(Plain-text document sources)
↓↓↓

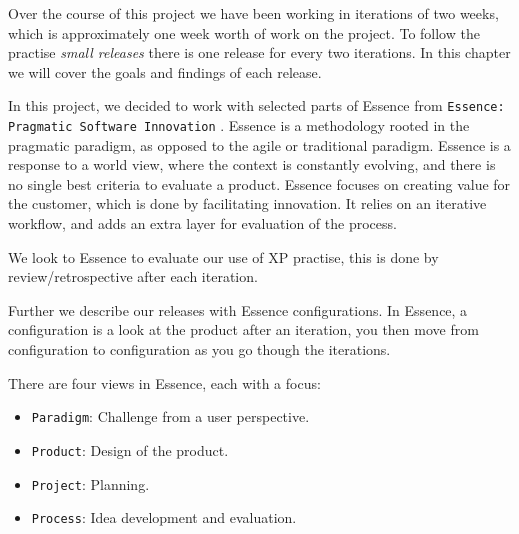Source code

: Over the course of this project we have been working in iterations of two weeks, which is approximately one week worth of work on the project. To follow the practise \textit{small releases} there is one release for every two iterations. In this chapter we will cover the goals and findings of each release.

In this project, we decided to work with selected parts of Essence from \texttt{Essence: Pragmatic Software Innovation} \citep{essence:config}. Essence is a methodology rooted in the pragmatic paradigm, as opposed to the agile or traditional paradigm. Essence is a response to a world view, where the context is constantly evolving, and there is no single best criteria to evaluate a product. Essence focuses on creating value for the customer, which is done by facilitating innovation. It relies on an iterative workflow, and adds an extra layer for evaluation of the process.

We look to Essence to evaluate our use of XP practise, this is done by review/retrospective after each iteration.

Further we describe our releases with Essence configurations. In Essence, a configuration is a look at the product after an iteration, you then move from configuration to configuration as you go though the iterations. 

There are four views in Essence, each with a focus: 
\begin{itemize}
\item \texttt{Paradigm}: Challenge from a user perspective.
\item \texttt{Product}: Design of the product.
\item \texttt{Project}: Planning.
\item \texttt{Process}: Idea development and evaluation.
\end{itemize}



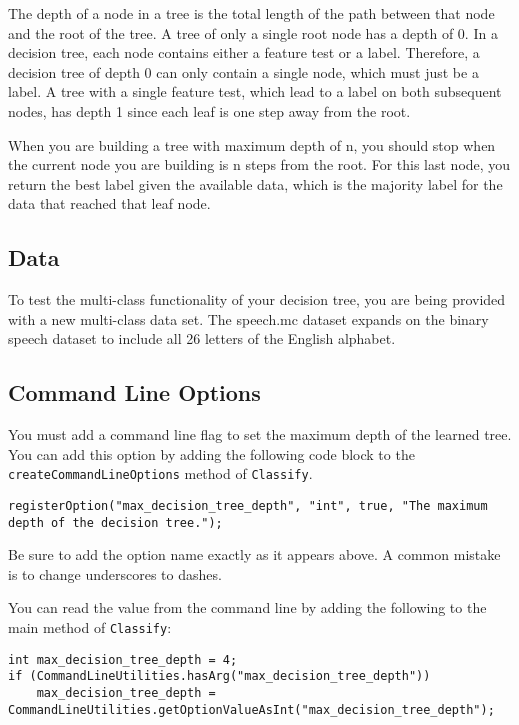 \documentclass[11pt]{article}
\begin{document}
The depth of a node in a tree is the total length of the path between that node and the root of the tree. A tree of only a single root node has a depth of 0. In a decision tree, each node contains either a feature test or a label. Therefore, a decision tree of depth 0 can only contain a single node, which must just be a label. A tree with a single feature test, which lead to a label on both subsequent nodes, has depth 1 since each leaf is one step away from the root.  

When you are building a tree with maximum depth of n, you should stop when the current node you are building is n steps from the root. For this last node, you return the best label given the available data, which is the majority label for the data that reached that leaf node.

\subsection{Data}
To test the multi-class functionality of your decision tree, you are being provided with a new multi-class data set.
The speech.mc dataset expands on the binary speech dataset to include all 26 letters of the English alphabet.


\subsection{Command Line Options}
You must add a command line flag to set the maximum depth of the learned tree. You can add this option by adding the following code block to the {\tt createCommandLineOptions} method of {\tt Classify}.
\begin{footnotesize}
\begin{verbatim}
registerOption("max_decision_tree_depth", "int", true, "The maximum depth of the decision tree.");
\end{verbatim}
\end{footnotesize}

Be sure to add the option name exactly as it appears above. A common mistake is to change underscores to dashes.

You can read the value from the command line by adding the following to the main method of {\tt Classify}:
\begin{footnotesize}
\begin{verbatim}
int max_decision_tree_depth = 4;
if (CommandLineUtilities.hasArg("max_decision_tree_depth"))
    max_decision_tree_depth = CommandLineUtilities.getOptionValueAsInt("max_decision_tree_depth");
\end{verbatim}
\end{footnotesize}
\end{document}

↑↑↑

WHAT IS NEEDED
Among the lines above, which ones hold the string "test"? Show them.

TASK OUTPUT
The depth of a node in a tree is the total length of the path between that node and the root of the tree. A tree of only a single root node has a depth of 0. In a decision tree, each node contains either a feature test or a label. Therefore, a decision tree of depth 0 can only contain a single node, which must just be a label. A tree with a single feature test, which lead to a label on both subsequent nodes, has depth 1 since each leaf is one step away from the root.  
To test the multi-class functionality of your decision tree, you are being provided with a new multi-class data set.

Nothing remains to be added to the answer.